Livingbridge
- Company type: private
- Industry: private equity
- Founded: 1999
- Headquarters: London, UK
- Number of locations: London and Manchester, UK; Melbourne, Australia; and Boston, United States
- Key people: Wol Kolade (Managing Partner)
- Number of employees: +70
- Website: www.livingbridge.com/

= Livingbridge =

British private equity firm

Livingbridge is a mid-market private equity firm launched in 1995. Headquartered in London, the firm also has offices in, Melbourne, Australia and Boston, US.

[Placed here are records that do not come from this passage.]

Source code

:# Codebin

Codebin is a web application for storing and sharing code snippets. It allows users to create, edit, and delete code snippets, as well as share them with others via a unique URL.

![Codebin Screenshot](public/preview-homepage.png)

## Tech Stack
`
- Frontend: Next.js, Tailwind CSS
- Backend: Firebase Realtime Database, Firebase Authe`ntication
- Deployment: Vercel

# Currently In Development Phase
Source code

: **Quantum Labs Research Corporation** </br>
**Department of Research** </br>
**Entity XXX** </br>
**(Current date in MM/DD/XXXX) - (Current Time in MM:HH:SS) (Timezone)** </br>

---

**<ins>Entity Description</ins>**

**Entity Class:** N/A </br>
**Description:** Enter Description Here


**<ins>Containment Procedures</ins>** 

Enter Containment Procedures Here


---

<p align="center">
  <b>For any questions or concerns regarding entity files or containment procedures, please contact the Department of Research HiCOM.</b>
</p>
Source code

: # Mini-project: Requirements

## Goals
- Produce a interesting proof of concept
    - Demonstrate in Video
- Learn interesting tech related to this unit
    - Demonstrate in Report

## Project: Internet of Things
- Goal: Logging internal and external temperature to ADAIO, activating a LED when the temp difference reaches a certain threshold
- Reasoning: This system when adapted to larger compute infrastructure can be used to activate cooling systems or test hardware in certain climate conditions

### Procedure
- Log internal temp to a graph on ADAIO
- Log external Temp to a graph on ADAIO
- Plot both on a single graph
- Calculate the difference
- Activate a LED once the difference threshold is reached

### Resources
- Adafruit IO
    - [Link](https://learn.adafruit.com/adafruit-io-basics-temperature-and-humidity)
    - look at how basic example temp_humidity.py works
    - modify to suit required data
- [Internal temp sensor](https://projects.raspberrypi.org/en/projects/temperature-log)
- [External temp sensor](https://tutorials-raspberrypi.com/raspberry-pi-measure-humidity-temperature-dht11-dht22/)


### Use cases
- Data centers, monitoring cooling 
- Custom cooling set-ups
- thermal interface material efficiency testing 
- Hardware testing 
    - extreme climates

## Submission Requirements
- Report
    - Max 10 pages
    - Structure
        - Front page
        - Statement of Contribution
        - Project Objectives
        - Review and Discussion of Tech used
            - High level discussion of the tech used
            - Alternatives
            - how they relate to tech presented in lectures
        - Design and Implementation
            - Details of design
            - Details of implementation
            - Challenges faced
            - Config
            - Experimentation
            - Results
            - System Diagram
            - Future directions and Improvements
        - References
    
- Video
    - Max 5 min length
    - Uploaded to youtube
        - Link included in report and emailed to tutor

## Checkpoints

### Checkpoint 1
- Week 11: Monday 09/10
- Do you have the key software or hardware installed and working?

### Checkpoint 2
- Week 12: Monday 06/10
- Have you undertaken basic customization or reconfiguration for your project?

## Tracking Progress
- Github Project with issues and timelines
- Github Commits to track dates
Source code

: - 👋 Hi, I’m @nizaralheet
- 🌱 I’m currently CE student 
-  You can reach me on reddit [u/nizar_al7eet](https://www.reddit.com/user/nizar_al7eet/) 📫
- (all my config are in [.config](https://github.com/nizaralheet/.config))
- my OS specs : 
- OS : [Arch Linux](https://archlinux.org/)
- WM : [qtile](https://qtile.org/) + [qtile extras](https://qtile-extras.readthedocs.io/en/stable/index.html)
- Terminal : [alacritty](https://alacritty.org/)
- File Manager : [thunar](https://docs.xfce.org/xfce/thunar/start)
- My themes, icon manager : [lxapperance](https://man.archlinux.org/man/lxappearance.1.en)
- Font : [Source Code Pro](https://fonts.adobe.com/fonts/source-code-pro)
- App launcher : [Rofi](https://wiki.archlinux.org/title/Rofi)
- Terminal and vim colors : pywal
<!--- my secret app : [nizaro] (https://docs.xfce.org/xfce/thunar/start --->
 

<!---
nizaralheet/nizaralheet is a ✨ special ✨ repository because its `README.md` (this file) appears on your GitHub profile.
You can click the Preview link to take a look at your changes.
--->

Livingbridge was known until November 2014 as Isis Equity Partners, but rebranded as it was "no longer prepared to share [its name] with a terrorist organisation".

Since 1995 it has invested in over 100 UK businesses.

Livingbridge invests across four sectors: technology, services, healthcare and consumer.

In January 2000, Livingbridge acquired a 40% stake of UK based clothing company FatFace for £5 million. In May 2005, Livingbridge sold its stake in FatFace to Advent International for £110 million.

In 2016 it raised £660m in its eighth fundraise, its largest to date. In April 2016 Livingbridge announced the sale of Frank Recruitment Group to TPG Capital.

In 2017 Livingbridge won UK House of the Year at the 2017 Real Deals Private Equity Awards

In March 2022, Livingbridge invested an undisclosed amount in Nourish Care, the Bournemouth-based digital care planning software provider to the UK social care sector.